Coffee shop chain Starbucks is closing all its company-owned stores in the United States for about 4 hours Tuesday afternoon, along with its corporate offices around the country, to provide racial-bias training to its employees. The decision, included in the company’s first quarter results announcement April 26, was made as part of Starbucks chairman Howard Schultz’s efforts to change the public image of the company.

That image took a battering mid-April after an employee at a Philadelphia store called the police on two black men, who first wanted to use the store’s restroom, and then, when told it was for paying customers only, proceeded to sit and wait for a third person before placing their order. Their arrest led to protests and calls to boycott Starbucks, and recently led the company to brand itself as a “third place” — the place between home and work. Anyone can now use its restrooms, even if they were not purchasing anything.

Tuesday’s store closures are another step the company is taking to sensitize its employees, so it can avoid such potential trouble in the future, because these incidents bring both bad publicity and loss of customers, not to mention a hit to the company’s stock price. But closing the stores during business hours has a financial cost too. Just how much would that be?

According to the latest financial results announced by the company, for the January-March quarter, Starbucks had revenue of approximately $3.66 billion from its stores in the United States. That amounts to roughly $1.22 billion per month, or about $40 million every day. But this includes both company-owned shops as well as stores licensed under agreements with Starbucks.

Assuming its customers don’t make a distinction between stores based on ownership, the revenue could be split (for the sake of this calculation) evenly along all 14,000 or so Starbucks stores around the country. The company owns about 8,000 of those stores, so their daily revenue would be about $22.86 million. If the store was open for 12 hours a day, on average, then a 4-hour closure would cost the company roughly $7.5 million.

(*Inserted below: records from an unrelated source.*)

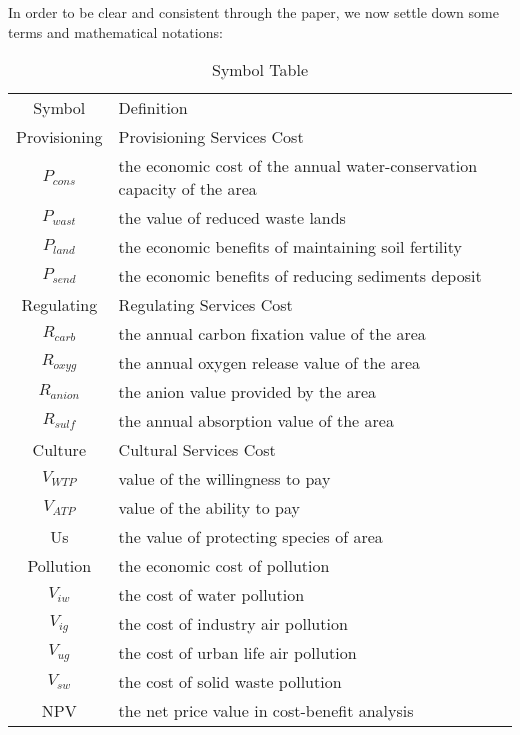 \documentclass{mcmthesis}
\begin{document}
			In order to be clear and consistent through the paper, we now settle down some terms	and mathematical notations:
			
			\begin{table}[h]
				\caption{Symbol Table}
				\centering
				\renewcommand\arraystretch{1.32}
				\begin{tabular}{c l}
					\hline
					Symbol & Definition\\
					\noalign{\global\arrayrulewidth1pt}\hline\noalign{\global\arrayrulewidth0.9pt}

					Provisioning& 	Provisioning Services Cost\\
					$P_{cons}$&	the economic cost of the annual water-conservation capacity of the area\\
					$P_{wast}$&	the value of reduced waste lands \\
					$P_{land}$&	the economic benefits of maintaining soil fertility \\
					$P_{send}$&	the economic benefits of reducing sediments deposit\\
					Regulating&	Regulating Services Cost\\
					$R_{carb}$&	the annual carbon fixation value of the area\\
					$R_{oxyg}$&	the annual oxygen release value of the area\\
					$R_{anion}$&	the anion value provided by the area\\
					$R_{sulf}$&	the annual absorption value of the area\\
					Culture&	Cultural Services Cost\\
					$V_{WTP}$&	value of the willingness to pay\\
					$V_{ATP}$&	value of the ability to pay\\
					Us&	the value of protecting species of area\\
					Pollution&	the economic cost of pollution\\
					$V_{iw}$&	the cost of water pollution \\
					$V_{ig}$&	the cost of industry air pollution\\
					$V_{ug}$&	the cost of urban life air pollution\\
					$V_{sw}$&	the cost of solid waste pollution\\
					NPV&	the net price value in cost-benefit analysis\\


					\hline
					
				\end{tabular}
			\end{table}
			
\end{document}
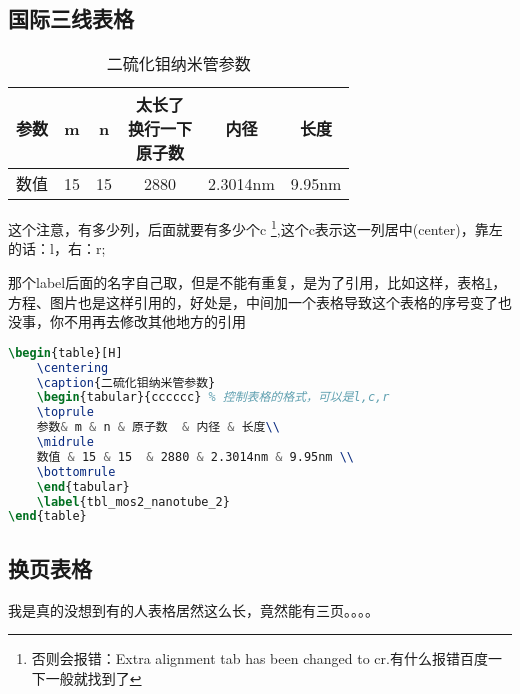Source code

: \documentclass[AutoFakeBold]{LZUThesis}
\begin{document}
\subsection{国际三线表格} %
\label{sub:国际三线表格}

\begin{table}[H]
    \centering
    \caption{二硫化钼纳米管参数}
    \begin{tabular}{cccccc} %
    \toprule
    参数& m & n & \tabincell{c}{太长了\\换行一下\\原子数}  & 内径 & 长度\\
    \midrule
    数值 & 15 & 15  & 2880 & 2.3014nm & 9.95nm \\
    \bottomrule
    \end{tabular}
    \label{tbl_mos2_nanotube}
\end{table}

这个注意，有多少列，后面就要有多少个c \footnote{否则会报错：Extra alignment tab has been changed to cr.有什么报错百度一下一般就找到了},这个c表示这一列居中(center)，靠左的话：l，右：r;

那个label后面的名字自己取，但是不能有重复，是为了引用，比如这样，表格\ref{tbl_mos2_nanotube}，方程、图片也是这样引用的，好处是，中间加一个表格导致这个表格的序号变了也没事，你不用再去修改其他地方的引用

\begin{lstlisting}[language = tex]
\begin{table}[H]
    \centering
    \caption{二硫化钼纳米管参数}
    \begin{tabular}{cccccc} % 控制表格的格式，可以是l,c,r
    \toprule
    参数& m & n & 原子数  & 内径 & 长度\\
    \midrule
    数值 & 15 & 15  & 2880 & 2.3014nm & 9.95nm \\
    \bottomrule
    \end{tabular}
    \label{tbl_mos2_nanotube_2}
\end{table}
\end{lstlisting}

\subsection{换页表格} %

我是真的没想到有的人表格居然这么长，竟然能有三页。。。。
\end{document}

A sign for Starbucks is seen on a street in New York City, May 11, 2018. Starbucks is closing its company-owned stores all over the country for about four hours Tuesday for racial-bias training of its employees, a move that would cost the company millions of dollars in lost revenue. HECTOR RETAMAL/AFP/Getty Images

This rough-at-best calculation does not account for the intraday variations in sales of coffee, presumably higher in the mornings than in the afternoons, which is when the stores are closing. So the actual loss of revenue may be lesser.

But the figure isn’t too far off from the $6 million that Starbucks lost in revenue in 2008, when it closed its stores for an afternoon to retrain baristas on making espressos and steaming milk.

Jeff Sonnenfeld, a senior associate dean for leadership studies at Yale, told CNBC in April that Starbucks would lose about $12 million in missed sales during Tuesday’s closure, according to his estimate.

Shares of Starbucks closed 0.42 percent higher, at $57.92, on Nasdaq during Monday trade. On the day of the Philadelphia incident, they were trading at over $59.2, and had seen a low of $56.13 since.